#### AIM OF THE EXERCISE
From the records, return each line that has the word "nghiệm" in it.

Saved data entries
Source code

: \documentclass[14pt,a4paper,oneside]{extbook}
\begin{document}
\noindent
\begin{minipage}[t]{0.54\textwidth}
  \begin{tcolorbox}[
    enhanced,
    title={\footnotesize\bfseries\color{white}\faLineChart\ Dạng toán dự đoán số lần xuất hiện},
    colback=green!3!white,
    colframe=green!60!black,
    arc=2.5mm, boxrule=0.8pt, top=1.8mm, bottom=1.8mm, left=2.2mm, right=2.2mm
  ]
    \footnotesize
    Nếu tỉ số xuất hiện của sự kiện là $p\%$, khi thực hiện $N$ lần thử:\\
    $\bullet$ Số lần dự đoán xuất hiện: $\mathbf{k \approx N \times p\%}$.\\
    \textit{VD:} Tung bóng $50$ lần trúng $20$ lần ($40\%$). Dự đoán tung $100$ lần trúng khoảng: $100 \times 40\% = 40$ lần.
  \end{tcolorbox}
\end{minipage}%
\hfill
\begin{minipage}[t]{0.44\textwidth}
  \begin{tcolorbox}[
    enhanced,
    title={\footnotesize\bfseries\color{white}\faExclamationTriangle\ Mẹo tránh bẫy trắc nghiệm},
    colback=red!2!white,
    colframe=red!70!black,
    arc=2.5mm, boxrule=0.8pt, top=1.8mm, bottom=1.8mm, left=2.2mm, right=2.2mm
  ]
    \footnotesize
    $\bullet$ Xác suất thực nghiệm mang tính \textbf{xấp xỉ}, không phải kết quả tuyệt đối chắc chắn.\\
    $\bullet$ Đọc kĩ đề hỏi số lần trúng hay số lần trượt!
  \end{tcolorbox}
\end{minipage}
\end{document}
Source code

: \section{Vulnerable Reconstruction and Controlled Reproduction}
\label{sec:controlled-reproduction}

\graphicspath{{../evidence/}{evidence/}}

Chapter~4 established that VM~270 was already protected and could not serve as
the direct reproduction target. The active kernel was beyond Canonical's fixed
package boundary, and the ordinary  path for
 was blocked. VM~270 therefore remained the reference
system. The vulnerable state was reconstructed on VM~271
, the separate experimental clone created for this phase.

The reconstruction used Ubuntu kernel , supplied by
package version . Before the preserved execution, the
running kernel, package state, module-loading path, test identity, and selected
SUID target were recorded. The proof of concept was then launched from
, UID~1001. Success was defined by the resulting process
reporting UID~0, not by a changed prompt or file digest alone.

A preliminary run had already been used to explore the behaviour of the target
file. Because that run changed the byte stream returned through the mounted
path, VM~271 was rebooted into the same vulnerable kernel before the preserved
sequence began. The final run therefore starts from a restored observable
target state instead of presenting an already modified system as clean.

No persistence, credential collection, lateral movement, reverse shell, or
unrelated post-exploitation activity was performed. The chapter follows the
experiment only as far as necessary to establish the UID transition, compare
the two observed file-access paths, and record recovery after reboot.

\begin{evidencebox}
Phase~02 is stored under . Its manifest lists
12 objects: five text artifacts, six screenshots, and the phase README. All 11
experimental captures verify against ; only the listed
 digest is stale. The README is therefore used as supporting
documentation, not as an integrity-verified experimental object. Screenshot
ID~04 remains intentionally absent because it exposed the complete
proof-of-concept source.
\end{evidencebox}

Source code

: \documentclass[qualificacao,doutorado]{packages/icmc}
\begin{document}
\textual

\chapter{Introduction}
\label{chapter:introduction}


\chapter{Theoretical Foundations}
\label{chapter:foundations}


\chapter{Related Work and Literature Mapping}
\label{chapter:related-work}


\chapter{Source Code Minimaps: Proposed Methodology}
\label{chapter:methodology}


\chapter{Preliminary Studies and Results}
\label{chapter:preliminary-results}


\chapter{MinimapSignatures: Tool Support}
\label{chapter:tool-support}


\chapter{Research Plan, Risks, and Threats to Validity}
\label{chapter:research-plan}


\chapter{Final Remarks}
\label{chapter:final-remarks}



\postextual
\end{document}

#### RESULT OF THIS TASK
    title={\footnotesize\bfseries\color{white}\faExclamationTriangle\ Mẹo tránh bẫy trắc nghiệm},
    $\bullet$ Xác suất thực nghiệm mang tính \textbf{xấp xỉ}, không phải kết quả tuyệt đối chắc chắn.\\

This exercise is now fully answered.